Dos processos celulares aos exemplos reais da vida quotidiana em Montemor-o-Novo, este filme é um apelo à revalorização da nossa necessidade de ligação numa sociedade ocidental cada vez mais individualizada e isolada. Traçando paralelos com a forma como as células dependem umas das outras para sobreviver, este projecto procura desafiar as narrativas de competitividade e dominação que ainda são utilizadas como uma justificação natural para a construção das nossas sociedades auto-orientadas.

Expondo as projeções culturais que o próprio homem inscreveu na natureza, este projeto visa trazer as histórias que a ciência historicamente marginalizou. Aqueles que reconhecem a nossa necessidade primordial de conexão, comunidade e cooperação. Tal como as células se coordenam entre si, as gentes de Montemor-o-Novo são um exemplo único que revigora uma visão de cooperação social e comunitária.

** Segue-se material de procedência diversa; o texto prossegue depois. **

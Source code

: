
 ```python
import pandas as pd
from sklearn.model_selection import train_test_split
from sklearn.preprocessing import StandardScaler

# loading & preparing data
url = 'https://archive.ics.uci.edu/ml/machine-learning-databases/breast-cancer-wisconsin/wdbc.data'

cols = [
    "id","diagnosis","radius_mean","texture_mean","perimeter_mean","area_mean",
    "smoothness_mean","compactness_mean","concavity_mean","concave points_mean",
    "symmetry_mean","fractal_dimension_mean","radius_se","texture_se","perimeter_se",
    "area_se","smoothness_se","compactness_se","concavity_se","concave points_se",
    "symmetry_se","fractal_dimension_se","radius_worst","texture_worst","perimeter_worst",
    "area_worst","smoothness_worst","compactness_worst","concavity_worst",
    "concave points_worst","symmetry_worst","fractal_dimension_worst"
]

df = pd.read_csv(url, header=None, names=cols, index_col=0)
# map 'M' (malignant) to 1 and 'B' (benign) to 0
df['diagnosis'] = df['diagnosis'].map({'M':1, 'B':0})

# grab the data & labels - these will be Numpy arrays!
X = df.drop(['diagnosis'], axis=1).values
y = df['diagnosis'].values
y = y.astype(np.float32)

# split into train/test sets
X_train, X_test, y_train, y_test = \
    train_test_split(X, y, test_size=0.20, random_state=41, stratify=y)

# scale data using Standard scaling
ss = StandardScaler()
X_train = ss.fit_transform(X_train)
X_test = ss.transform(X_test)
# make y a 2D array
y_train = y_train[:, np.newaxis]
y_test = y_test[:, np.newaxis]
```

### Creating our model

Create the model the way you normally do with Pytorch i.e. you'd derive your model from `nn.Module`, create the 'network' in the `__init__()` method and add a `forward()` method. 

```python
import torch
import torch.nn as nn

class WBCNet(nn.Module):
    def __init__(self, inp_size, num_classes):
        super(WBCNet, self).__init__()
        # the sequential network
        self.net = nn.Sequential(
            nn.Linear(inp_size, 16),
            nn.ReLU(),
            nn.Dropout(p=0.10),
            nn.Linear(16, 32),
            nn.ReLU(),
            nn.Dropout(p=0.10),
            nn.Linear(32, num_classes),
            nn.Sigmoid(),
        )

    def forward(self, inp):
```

Combinando os elementos de um vídeo-ensaio e de um documentário experimental, a essência deste filme reside na exploração da interdependência, abrangendo desde estruturas celulares até sociedades inteiras. Criado e dirigido por Elisa e com a extensa e diversificada experiência cinematográfica de Karen Yarosky (Documentarista canadense e diretora de TV), pretendemos embarcar numa viagem de dez dias para documentar as histórias dos vizinhos de Montemor. Portanto, o objetivo deste projeto não é apenas repensar criticamente as nossas ideias científicas pré-concebidas, mas revalorizar às nossas histórias e cultura aqui na Península Ibérica.

Ficha Artística / Técnica

Conceito e Direção
Elisa García Lara

Diretora de fotografia e Camera
Karen Yarosky

Argumento
Elisa García Lara

Som
Karen Yarosky

Montagem
Ângela Ramos

Produção
Elisa García Lara

Co-Produção em Residência
O Espaço do Tempo

© Pau Ensenyat Llobera

Elisa é uma pesquisadora transdisciplinar espanhola. Após um doutoramento em Biomedicina e seis anos de trabalho em Neurociências, sentiu a necessidade de se aprofundar nas Epistemologias Feministas para questionar como a ciência influencia as disparidades sociais. Elisa participou como oradora em conferências internacionais em Portugal, Espanha, Reino Unido e Grécia. Gosta de explorar linguagens que deshierarquizam o conhecimento, tornando-o experiencial e acessível além dos limites académicos.

Karen Yarosky é documentarista e diretora de TV factual que mora em Toronto, Canadá. Sua prática é criar filmes que examinem a experiência compartilhada da comunidade através da vida cotidiana. Ela cria imagens para que possamos ver o mundo de um estranho através da familiaridade do nosso. O seu documentário “O Plano Zanzibar” (ambientado entre o Canadá e a África Oriental) examina como nós, como sociedade, valorizamos a Educação Experiencial versus a Educação Formal.